[LISTED ENTRIES — start]

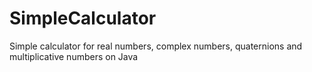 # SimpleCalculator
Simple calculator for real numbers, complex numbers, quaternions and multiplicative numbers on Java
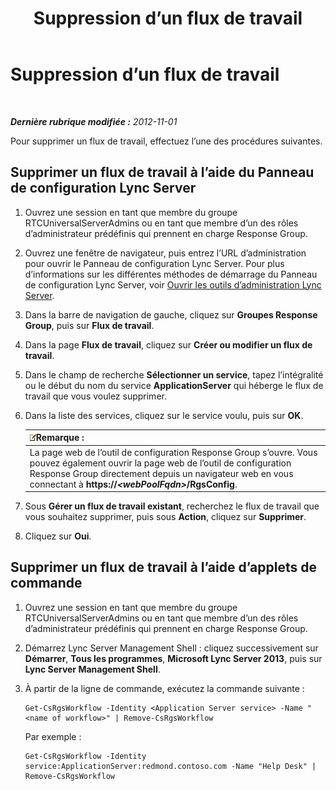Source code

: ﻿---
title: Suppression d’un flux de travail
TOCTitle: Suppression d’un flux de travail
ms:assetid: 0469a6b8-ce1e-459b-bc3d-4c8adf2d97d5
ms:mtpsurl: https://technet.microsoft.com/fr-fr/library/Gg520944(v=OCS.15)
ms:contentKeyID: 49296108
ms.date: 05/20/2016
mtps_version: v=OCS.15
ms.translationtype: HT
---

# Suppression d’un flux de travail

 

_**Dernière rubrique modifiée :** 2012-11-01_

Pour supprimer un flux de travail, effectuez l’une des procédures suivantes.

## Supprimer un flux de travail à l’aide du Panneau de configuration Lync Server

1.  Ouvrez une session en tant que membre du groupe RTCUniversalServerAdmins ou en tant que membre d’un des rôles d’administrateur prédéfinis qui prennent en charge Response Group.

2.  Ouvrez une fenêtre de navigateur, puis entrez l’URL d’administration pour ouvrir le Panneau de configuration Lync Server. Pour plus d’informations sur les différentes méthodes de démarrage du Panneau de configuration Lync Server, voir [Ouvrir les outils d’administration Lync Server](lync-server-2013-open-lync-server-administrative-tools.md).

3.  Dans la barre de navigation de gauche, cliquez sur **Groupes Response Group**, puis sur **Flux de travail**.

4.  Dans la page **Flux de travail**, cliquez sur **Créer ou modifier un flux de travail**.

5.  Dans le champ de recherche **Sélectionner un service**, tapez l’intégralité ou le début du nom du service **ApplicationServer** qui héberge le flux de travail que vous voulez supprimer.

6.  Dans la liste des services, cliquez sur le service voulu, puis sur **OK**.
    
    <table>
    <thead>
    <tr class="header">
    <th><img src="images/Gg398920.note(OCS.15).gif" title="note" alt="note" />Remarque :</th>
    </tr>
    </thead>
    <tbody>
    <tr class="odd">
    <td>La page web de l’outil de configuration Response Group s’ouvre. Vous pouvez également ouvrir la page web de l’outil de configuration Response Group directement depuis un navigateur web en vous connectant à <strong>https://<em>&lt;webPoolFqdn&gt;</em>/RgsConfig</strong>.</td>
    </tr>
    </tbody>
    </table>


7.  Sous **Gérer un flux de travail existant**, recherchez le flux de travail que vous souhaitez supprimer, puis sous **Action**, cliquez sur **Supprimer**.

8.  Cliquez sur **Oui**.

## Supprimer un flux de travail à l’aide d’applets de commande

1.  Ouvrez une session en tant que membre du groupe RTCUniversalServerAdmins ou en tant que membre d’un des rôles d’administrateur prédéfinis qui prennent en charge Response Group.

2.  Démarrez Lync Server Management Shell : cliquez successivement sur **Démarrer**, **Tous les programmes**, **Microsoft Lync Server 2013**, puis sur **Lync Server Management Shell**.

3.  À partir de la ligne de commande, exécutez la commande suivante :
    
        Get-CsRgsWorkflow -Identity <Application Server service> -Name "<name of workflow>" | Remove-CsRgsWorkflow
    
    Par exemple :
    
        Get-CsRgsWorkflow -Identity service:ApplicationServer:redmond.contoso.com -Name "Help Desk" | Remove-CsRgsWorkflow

[LISTED ENTRIES — finish]
[LISTED ENTRIES — start]

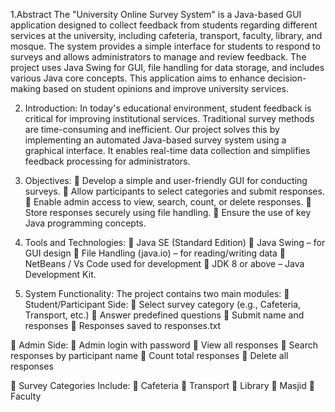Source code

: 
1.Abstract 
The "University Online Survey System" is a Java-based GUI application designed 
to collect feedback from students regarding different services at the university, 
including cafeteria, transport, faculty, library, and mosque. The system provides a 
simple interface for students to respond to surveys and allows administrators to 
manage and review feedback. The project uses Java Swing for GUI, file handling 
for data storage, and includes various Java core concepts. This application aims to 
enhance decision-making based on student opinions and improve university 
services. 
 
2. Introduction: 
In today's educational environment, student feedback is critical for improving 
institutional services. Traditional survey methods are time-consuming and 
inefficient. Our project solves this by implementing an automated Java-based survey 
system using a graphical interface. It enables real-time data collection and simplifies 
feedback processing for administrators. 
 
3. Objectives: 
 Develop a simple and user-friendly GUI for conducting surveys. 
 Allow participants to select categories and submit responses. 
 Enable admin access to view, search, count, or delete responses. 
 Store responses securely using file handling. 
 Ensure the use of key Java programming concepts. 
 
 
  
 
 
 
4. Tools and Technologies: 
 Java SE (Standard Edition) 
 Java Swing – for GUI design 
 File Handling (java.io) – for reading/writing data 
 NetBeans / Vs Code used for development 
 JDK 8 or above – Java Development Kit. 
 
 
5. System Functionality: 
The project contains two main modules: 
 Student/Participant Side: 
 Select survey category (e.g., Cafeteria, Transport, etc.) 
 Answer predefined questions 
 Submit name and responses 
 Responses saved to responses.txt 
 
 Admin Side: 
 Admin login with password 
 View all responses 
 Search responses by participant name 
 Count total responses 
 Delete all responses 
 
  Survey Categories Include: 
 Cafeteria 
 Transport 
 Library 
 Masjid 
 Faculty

[LISTED ENTRIES — finish]

### ASSIGNED TASK
Whenever a line of the entries contains the string "Dans", copy that line.

### SOLUTION TO THIS EXERCISE
3.  Dans la barre de navigation de gauche, cliquez sur **Groupes Response Group**, puis sur **Flux de travail**.
4.  Dans la page **Flux de travail**, cliquez sur **Créer ou modifier un flux de travail**.
5.  Dans le champ de recherche **Sélectionner un service**, tapez l’intégralité ou le début du nom du service **ApplicationServer** qui héberge le flux de travail que vous voulez supprimer.
6.  Dans la liste des services, cliquez sur le service voulu, puis sur **OK**.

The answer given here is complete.